He said while it was important to preserve the architectural beauty of some of the churches, many of which have listed status, they may serve the community better by becoming secular.
His comments follow his suggestion earlier this month that libraries could benefit from being modernised with coffee bars and abolishing the silence rule, Telegraph newspaper reported.
Burnham said if the UK could not preserve its churches: "We need to find new purposes with the support of the local community and we need to increase secular interest in our church heritage."
He used the example of the recent multi-million pound renovation of All Souls Church in Bolton, an Anglican church which has "found a new multi-faith, multi-racial community to serve."
He added: "My department worked with The Churches Conservation Trust (CCT) to save All Souls.
"The CCT came up with a brilliant solution.
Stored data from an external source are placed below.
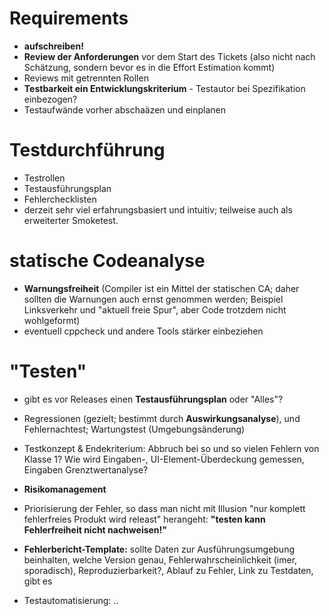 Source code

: # Requirements
- **aufschreiben!**
- **Review der Anforderungen** vor dem Start des Tickets (also nicht nach Schätzung, sondern bevor es in die Effort Estimation kommt)
- Reviews mit getrennten Rollen
- **Testbarkeit ein Entwicklungskriterium** - Testautor bei Spezifikation einbezogen?
- Testaufwände vorher abschaäzen und einplanen

# Testdurchführung
- Testrollen
- Testausführungsplan
- Fehlerchecklisten
- derzeit sehr viel erfahrungsbasiert und intuitiv; teilweise auch als erweiterter Smoketest.

# statische Codeanalyse
- **Warnungsfreiheit** (Compiler ist ein Mittel der statischen CA; daher sollten die Warnungen auch ernst genommen werden; Beispiel Linksverkehr und "aktuell freie Spur", aber Code trotzdem nicht wohlgeformt)
- eventuell cppcheck und andere Tools stärker einbeziehen

# "Testen"
- gibt es vor Releases einen **Testausführungsplan** oder "Alles"?
- Regressionen (gezielt; bestimmt durch **Auswirkungsanalyse**), und Fehlernachtest; Wartungstest (Umgebungsänderung)
- Testkonzept & Endekriterium: Abbruch bei so und so vielen Fehlern von Klasse 1? Wie wird Eingaben-, UI-Element-Überdeckung gemessen, Eingaben Grenztwertanalyse?
- **Risikomanagement**
- Priorisierung der Fehler, so dass man nicht mit Illusion "nur komplett fehlerfreies Produkt wird releast" herangeht: **"testen kann Fehlerfreiheit nicht nachweisen!"**
- **Fehlerbericht-Template:** sollte Daten zur Ausführungsumgebung beinhalten, welche Version genau, Fehlerwahrscheinlichkeit (imer, sporadisch), Reproduzierbarkeit?, Ablauf zu Fehler, Link zu Testdaten, gibt es

- Testautomatisierung: ..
The community did not need a museum piece but they did need somewhere to meet. They needed a gym, a health centre, space for community education and space for inter-faith learning."
He also used an example of a former church, St Peter's in Liverpool, which had been turned into a themed restaurant and bar called Alma De Cuba in 2005.
"My mum said the last time she set foot in the building was 40 years ago for confession," he said, adding "Not everyone will be happy with that transformation. Part of me was uneasy but to her credit, my mum, a good Scouse Catholic, shrugged and raised a glass."
While the more pious did sound outraged at the minister's suggestion, others seemed to shrug it away. The church's own reaction seemed low-key.
A Church of England spokesman said Burnham's suggestion would only apply to a minority of its 10,000 churches now deemed redundant - about 30 a year.